Le début de l'année 2008 avait été exceptionnel pour les actionnaires d'Eramet. Fin mai, le titre a atteint un plus haut historique de 669,98 euros. L'attrait spéculatif du groupe conjugué à la demande vigoureuse justifiaient pleinement cette valorisation. Aujourd'hui, le titre a perdu ces deux catalyseurs de croissance.
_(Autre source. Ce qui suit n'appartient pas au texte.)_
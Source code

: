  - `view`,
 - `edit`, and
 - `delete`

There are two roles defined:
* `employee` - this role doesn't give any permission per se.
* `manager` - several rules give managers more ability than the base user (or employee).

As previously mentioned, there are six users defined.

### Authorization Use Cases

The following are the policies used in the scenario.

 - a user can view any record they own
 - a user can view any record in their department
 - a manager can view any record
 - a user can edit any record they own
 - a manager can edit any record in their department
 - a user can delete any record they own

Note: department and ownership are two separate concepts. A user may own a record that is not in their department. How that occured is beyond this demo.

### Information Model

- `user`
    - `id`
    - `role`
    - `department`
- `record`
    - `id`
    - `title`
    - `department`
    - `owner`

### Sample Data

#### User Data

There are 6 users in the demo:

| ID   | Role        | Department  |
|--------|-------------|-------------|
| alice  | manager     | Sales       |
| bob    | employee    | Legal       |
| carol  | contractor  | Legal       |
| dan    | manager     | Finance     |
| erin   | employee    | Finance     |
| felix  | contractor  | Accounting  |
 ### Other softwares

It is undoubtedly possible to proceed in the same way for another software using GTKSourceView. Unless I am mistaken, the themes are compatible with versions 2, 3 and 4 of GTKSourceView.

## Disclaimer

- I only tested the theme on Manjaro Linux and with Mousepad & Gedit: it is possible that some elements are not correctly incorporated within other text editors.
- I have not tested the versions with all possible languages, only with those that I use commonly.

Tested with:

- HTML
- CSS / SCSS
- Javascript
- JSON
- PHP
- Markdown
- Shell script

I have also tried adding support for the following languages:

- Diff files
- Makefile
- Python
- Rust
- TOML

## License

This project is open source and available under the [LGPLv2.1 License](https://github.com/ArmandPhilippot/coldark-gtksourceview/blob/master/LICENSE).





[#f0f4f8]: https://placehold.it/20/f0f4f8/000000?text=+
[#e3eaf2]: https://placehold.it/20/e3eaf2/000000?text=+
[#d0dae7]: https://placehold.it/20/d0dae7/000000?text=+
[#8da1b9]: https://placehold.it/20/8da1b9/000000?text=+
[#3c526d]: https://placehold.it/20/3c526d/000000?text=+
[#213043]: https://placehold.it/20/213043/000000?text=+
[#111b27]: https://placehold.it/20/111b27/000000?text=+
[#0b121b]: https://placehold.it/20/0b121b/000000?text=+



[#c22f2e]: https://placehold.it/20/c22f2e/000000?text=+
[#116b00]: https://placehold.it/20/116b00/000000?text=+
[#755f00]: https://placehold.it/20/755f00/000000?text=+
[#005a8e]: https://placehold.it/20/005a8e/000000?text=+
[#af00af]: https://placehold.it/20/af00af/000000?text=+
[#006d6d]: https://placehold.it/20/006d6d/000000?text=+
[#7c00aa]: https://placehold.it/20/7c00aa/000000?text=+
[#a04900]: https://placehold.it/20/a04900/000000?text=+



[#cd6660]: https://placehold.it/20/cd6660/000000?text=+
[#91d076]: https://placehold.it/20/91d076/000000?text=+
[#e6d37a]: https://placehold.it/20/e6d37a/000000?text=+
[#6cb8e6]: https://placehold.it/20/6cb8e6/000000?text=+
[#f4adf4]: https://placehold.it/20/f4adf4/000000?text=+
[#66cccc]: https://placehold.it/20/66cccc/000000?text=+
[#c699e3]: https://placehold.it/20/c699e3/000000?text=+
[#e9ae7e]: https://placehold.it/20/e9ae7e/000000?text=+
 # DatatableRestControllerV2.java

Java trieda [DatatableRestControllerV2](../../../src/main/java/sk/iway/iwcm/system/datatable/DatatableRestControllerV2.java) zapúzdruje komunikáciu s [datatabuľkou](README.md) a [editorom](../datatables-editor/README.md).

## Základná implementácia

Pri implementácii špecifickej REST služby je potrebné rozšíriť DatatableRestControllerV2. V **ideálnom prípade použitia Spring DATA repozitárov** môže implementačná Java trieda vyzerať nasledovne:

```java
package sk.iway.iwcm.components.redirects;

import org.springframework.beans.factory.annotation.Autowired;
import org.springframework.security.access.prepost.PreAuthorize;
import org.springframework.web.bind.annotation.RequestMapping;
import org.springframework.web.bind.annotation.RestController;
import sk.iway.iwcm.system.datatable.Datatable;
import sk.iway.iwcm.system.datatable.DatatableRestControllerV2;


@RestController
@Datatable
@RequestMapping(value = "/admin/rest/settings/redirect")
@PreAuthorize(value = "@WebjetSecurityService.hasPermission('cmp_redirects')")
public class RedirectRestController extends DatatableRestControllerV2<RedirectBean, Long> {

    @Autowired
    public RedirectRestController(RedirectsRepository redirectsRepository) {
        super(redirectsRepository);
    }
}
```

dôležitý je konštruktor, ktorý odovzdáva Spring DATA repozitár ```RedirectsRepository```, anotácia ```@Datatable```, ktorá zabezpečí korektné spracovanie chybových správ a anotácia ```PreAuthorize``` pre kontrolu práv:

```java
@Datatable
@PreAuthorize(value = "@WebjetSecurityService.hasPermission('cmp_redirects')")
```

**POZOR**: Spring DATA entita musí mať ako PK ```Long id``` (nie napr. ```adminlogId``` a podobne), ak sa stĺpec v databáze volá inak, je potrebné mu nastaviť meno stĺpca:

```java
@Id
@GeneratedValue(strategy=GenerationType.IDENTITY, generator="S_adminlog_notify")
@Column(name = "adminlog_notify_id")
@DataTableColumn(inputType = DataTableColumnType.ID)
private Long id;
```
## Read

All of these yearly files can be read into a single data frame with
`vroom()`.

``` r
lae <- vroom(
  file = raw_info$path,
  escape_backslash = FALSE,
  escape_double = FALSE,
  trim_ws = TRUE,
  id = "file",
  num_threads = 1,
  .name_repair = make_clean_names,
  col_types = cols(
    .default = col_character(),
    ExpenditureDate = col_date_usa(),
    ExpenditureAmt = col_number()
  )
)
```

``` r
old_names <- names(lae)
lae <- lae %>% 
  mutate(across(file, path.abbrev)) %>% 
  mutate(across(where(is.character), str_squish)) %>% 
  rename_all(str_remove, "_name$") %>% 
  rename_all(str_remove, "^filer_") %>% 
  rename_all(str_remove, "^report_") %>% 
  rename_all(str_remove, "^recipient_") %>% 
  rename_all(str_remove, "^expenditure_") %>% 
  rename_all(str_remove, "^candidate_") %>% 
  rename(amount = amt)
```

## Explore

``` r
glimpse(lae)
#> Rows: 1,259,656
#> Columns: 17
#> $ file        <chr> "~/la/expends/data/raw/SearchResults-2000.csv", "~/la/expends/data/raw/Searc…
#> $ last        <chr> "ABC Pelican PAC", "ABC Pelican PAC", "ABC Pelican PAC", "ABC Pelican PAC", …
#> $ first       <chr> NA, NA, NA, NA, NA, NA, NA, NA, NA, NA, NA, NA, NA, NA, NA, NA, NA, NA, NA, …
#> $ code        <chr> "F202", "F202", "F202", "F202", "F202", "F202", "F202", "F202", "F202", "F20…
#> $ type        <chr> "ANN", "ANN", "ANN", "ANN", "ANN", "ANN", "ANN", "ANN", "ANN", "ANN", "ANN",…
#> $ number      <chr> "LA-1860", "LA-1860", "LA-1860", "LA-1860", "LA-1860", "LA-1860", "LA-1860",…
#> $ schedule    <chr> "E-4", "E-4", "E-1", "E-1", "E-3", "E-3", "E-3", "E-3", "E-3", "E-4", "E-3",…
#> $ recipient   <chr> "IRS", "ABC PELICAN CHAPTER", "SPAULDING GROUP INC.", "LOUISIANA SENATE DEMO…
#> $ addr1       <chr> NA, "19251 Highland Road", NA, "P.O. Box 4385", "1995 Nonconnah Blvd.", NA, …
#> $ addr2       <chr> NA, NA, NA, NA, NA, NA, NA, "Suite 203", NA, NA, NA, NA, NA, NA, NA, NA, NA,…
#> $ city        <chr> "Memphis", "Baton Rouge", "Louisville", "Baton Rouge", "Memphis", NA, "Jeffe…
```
La crise économique et financière a plongé les économies occidentales en récession et a ralenti nettement la croissance des pays émergents. Conséquence, Eramet a révisé à la baisse sa prévision de résultat 2008. A périmètre comparable, c'est-à-dire hors contribution positive de Tinfos, le groupe minier table sur un résultat opérationnel courant du même ordre de grandeur, voire légèrement supérieur à celui de l'année 2007. Il visait auparavant une progression "significative" de ce résultat. En 2007, le résultat opérationnel courant avait atteint 1,2 milliard d'euros.
"Dans la conjoncture actuelle, notre situation de trésorerie nette élevée constitue un atout important. Le groupe restera, en adaptant ses productions à l'évolution de la demande, en mesure de pouvoir réagir rapidement à une reprise de ses marchés, tout en conservant ses objectifs à moyen et long terme", a déclaré Patrick Buffet, Président-directeur général d'Eramet.
Le groupe minier a perdu également une grande partie de son attrait spéculatif. Alors que le pacte d'actionnaires liant la famille Duval (37%) et Areva (26%) arrive à échéance fin décembre, la famille Duval a fait part de son intention de renouveler ce pacte sur une période de deux ans, a rapporté "L'Agefi". Les Duval auraient décidé de rester au capital d'Eramet en raison de la chute du cours de Bourse. "Il est évident qu'à 120 euros l'action, la pression pour sortir chez les Duval est moins forte qu'à 600 euros", a commenté une source proche du dossier au quotidien.
Cependant, a ajouté "L'Agefi", Areva ne serait pas désireuse de répondre au souhait de la famille Duval. Le groupe nucléaire, peu satisfait de sa participation, n'aurait pas envie de se lier durablement. Par ailleurs, l'Elysée serait peu favorable à un renforcement d'Areva dans Eramet qui compliquerait une fusion future entre Areva et Alstom. De quoi alimenter encore un peu un brin de spéculation.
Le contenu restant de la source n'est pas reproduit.